We have new reports this week that Oregon lawyers are being targeted by scammers. You can find details on the FBI’s website in a post entitled “U.S. Law Firms Continue to be the Target of Counterfeit Check Scheme.” The post also includes a link to a government site where you can report an attempted scam email.
One of the easiest things lawyers can do to safeguard funds and ensure they do not become the victim of the check scams is to implement protocols for waiting a period of time before disbursing funds from trust accounts. Waiting 10 business days is still a good rule of thumb for most funds received. Understand that just because your bank makes funds available for withdrawal does not mean that your bank has actually collected the funds from the issuing bank. In other words, just because your bank allows you to make a withdrawal doesn't mean that they can't come back later and demand return of the funds because the check was dishonored by the issuing bank. To be certain about whether the funds have been collected, call the paying bank. Also, understanding how exactly checks are processed and money is moved through financial institutions goes a long way to avoiding fraud.
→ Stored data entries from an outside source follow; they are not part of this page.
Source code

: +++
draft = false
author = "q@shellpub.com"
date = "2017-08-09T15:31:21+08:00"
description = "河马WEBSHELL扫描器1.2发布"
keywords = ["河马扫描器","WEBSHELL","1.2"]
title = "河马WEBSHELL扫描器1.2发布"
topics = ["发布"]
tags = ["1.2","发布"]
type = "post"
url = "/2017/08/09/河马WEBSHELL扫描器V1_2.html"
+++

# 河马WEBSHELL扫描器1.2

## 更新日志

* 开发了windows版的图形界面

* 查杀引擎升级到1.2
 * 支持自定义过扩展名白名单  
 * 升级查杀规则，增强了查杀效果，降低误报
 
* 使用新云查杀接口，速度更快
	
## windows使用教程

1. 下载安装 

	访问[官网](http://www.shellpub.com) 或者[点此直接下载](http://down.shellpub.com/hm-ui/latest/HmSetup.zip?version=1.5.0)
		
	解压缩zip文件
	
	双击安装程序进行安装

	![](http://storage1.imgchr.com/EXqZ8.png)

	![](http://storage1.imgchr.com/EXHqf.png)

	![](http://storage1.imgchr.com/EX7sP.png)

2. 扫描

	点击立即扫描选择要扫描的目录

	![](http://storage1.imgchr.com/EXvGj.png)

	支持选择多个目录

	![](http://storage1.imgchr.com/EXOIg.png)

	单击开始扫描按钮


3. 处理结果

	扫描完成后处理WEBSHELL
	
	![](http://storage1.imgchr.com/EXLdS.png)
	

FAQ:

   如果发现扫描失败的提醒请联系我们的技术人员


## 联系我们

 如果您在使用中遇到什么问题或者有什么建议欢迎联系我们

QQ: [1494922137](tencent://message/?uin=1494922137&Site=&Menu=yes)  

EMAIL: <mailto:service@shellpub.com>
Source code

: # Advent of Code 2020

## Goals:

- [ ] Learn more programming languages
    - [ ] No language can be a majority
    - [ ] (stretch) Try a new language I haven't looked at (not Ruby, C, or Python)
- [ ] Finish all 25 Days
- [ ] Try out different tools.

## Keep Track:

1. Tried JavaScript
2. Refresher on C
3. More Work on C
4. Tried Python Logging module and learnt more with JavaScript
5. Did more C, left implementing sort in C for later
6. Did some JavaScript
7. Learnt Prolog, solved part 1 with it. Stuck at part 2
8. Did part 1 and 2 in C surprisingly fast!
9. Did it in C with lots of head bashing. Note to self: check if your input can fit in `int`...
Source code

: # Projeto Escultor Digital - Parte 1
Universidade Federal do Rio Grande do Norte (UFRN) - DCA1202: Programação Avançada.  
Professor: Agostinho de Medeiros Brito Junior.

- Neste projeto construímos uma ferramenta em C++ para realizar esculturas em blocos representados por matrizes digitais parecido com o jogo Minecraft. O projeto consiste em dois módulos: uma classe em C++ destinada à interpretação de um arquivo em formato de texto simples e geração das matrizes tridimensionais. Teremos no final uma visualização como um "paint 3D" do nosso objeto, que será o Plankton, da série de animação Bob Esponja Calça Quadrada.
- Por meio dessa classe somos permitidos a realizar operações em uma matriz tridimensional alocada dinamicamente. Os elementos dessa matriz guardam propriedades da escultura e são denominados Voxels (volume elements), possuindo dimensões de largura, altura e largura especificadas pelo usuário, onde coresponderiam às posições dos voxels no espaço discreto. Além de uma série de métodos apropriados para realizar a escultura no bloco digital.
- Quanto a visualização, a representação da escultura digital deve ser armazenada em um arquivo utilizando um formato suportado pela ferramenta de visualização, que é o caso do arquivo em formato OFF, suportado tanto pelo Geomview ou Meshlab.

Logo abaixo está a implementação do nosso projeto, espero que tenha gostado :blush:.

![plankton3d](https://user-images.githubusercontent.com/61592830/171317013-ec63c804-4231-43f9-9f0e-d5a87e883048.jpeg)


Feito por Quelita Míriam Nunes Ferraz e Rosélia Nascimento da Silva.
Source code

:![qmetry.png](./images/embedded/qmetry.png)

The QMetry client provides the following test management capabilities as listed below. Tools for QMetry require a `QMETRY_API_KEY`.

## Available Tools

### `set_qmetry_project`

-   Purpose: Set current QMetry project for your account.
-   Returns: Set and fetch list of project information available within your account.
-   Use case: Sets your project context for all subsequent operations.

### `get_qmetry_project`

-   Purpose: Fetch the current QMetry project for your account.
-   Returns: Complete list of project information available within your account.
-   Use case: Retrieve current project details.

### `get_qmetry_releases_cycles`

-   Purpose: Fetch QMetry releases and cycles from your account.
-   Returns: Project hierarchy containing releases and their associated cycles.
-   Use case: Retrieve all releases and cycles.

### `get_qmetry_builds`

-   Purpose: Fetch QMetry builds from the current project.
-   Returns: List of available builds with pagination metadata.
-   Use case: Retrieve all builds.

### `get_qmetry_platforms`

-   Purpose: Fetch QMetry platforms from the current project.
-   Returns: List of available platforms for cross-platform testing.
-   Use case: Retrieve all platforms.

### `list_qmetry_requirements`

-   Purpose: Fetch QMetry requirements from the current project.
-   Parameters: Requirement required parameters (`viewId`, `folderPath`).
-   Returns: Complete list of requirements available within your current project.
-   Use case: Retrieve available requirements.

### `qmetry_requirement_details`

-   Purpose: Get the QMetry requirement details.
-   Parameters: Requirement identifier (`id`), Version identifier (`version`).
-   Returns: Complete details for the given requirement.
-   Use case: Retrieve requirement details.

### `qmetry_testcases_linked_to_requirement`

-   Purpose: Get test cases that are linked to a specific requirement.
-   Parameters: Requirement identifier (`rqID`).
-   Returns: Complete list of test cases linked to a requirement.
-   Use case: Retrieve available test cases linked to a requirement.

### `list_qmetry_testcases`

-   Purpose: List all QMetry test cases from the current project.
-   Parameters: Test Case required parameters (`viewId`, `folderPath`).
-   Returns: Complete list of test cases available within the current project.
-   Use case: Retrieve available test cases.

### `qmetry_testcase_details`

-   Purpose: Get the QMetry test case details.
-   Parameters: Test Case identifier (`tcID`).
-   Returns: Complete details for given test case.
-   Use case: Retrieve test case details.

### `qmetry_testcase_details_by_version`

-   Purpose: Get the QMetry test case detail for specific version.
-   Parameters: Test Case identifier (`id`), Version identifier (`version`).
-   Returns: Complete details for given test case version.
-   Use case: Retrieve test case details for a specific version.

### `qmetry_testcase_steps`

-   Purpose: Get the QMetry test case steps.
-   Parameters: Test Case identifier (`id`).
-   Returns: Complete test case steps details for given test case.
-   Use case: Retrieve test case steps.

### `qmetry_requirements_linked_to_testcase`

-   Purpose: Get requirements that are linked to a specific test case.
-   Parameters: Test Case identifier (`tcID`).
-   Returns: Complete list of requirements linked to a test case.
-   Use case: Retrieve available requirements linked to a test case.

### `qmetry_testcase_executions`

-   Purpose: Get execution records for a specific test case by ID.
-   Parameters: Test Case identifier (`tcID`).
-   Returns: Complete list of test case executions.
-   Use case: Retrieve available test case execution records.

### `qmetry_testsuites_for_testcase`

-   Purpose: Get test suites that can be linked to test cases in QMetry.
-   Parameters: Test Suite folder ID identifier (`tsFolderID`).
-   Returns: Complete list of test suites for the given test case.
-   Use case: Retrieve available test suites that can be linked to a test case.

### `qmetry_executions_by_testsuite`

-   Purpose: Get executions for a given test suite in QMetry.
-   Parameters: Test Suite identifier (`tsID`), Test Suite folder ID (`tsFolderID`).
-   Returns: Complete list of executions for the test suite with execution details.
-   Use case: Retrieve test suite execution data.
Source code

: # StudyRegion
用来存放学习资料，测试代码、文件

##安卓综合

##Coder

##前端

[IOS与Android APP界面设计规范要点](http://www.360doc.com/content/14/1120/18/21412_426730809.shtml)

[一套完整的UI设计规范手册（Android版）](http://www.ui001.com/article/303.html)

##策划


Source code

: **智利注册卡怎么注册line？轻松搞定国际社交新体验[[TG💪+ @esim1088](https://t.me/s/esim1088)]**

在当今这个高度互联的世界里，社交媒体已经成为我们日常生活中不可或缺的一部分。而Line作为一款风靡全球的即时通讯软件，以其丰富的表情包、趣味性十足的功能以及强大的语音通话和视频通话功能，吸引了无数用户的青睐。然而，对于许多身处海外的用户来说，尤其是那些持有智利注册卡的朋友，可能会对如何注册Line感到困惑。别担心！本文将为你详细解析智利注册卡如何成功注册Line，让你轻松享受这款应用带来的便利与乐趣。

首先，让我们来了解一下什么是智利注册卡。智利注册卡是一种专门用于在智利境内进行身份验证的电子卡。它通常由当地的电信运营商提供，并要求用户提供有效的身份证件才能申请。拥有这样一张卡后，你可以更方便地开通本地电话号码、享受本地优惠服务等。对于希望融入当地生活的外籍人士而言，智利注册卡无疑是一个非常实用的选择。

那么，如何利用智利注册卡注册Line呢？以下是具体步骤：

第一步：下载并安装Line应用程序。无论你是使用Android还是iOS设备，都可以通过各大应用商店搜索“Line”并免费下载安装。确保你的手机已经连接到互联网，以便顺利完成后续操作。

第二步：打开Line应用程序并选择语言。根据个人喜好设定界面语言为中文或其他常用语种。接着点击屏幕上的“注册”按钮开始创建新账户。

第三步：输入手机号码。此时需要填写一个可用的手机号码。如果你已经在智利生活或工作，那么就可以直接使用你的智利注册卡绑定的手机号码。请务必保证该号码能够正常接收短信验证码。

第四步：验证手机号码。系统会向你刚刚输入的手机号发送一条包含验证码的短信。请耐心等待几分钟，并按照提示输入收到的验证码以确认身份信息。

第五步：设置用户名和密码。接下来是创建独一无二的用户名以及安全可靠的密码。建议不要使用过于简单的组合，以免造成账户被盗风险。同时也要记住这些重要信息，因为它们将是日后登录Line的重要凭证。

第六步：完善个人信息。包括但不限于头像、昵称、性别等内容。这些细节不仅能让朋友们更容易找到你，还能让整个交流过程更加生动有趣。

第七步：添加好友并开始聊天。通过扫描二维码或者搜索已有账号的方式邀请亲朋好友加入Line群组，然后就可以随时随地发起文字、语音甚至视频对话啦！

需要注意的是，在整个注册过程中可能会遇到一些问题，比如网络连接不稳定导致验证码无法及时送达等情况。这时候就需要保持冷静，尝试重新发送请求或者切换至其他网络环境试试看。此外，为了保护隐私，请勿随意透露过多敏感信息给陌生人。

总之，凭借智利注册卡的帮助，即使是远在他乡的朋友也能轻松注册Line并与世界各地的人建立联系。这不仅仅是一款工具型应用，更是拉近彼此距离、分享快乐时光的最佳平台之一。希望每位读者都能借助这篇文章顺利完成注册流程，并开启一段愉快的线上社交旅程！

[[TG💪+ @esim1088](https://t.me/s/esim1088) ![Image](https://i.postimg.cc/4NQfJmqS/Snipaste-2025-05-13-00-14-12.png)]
See http://www.occ.treas.gov/ftp/bulletin/2007-2.html.
The first thing lawyers can do to avoid becoming a victim is be aware that scammers are targeting lawyers. Be particularly cautious when receiving unsolicited, unexplained e-mails from foreign countries. Remember that the scam artists are likely to use the names of actual companies, attorneys and banks. Thus, lawyers should independently verify the names and contact information provided to them and be wary of individuals who are reluctant to provide contact information other than an e-mail address or phone number. Lawyers might also check out websites that track internet scams, such as www.scamwarners.com and http://lawyerscam.blogspot.com.
Second, upon receipt of a check, consider whether it might be counterfeit. The Internet Crime Complaint Center recommends that lawyers inspect the check carefully to ensure:
The amount of the check matches in figures and words
The account number is not shiny in appearance
The drawer's signature is not traced
Additions, deletions or other alterations have not been made to the check
In addition, obtain the bank's telephone number from an independent reliable source and contact the financial institution on which the check was drawn to ensure legitimacy.
Finally, lawyers should not disburse deposited funds until the bank on which the check is drawn clears the check.
Do not assume that an e-mail is legitimate business simply because the sender claims to have been referred to you by someone you know. (And if you receive questionable requests for referrals, don't sic these scammers on your colleagues.) Instead, if it smells fishy, inquire further. In addition to the resources cited in the May article, local bar associations and other professional organization list serves (e.g. OTLA, OWLS) may be helpful in determining whether a particular e-mail is likely to be a fraud. Lawyers might also check with the Oregon Department of Justice Financial Fraud Division to determine whether the e-mail they received mirrors scams reported by others. Because these matters typically involve activity outside of Oregon's jurisdiction, DOJ refers them to the Secret Service. The Portland Secret Service office can be reached by calling 503-326-2162.